Il Bacio is a short film, but also a photo story. Yes, a photo novel.
When Interni Magazine asked me to photograph some seating for the April issue, I wondered how all this could translate into something more than the simple formal exercise of constructing an imaginary, framing, lighting and giving visual dignity to those objects.
I remembered my aunt who, when I was a child, every she kept an eye on me and it happened that, to keep an eye on me, she dragged me wherever she had to go.
She came back to my mind under the helmet, at the hairdresser, in the early 80s in the province of Naples, who read the photo novels </ strong> Launch. My aunt was a rigid woman but under the helmet, she became vulnerable, smiling, almost aware of having a body, </ strong> an identity, a possibility of being something else.
In short, that memory forced me to write, obviously bringing my themes into that narrative form, and after writing I wanted with all my strength to produce the same story in a cinematic key.
I cannot anticipate the story here, if you see the short, or read the photo story, you will understand that if I did I would have taken away the joy of understanding where those words, the movements, the light are going. But certainly a reflection on what the objects with which we choose to live mean, on the other hand, seems relevant to me. (continues below)
We are used, I mean we who produce images around design, to imagine seats, light, mirrors, bookcases, as things available to men and, therefore, to magnify their shape, material, use. But there is a more sensitive level in which I like to think that objects can be lowered and that is our stories because whether designers, companies, scholars of form, objects are basically witnesses of our existence.
Read also: The houses that we are (and that are not we are more)

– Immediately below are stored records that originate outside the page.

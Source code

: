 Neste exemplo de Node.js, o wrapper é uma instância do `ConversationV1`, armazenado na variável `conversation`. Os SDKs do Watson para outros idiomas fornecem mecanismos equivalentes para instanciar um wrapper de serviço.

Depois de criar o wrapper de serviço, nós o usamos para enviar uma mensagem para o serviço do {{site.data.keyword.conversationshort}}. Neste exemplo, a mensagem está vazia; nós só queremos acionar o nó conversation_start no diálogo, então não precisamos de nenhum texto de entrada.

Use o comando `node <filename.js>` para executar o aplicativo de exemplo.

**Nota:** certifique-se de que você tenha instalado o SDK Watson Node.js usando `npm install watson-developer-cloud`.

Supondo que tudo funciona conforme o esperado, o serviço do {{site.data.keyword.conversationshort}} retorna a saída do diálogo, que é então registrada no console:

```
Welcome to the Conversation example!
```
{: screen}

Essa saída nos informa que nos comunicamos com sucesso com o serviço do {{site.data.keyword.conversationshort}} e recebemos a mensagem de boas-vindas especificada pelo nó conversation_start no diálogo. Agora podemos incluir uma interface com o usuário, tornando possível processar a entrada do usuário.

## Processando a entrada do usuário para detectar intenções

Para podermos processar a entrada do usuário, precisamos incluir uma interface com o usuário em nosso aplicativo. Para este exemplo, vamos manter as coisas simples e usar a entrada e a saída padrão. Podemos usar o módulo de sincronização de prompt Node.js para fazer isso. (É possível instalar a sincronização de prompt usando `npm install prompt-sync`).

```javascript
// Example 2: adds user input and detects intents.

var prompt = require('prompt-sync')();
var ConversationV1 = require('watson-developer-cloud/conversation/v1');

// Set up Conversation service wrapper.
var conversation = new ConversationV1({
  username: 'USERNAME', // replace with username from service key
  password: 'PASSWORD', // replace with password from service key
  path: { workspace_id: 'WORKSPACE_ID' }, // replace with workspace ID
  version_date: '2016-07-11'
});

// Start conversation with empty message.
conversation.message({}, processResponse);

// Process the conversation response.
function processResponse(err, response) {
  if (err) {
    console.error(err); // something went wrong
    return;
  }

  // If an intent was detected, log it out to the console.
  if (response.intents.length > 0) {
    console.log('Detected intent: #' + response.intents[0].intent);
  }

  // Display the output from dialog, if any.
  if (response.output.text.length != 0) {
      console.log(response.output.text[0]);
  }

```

The books we read, the conversations, the music that inhabits our air, the feet, the armpits, the butt, everything, everything about us interacts with them, leaving a trace of our feeling , of our pain, of our grace.
Of course, we buy and bring home objects because we like their shape, the material they are made of, the function they perform, but we begin to love them when they begin to bear witness to our daily lives, witnesses to the fact that we really exist. Everyone as they can, everyone with the objects they choose. My aunt Diana, at about 80, when her hairdresser closed shop, she bought the helmet under which, as a young woman, she was happy. And she now she is happy every day.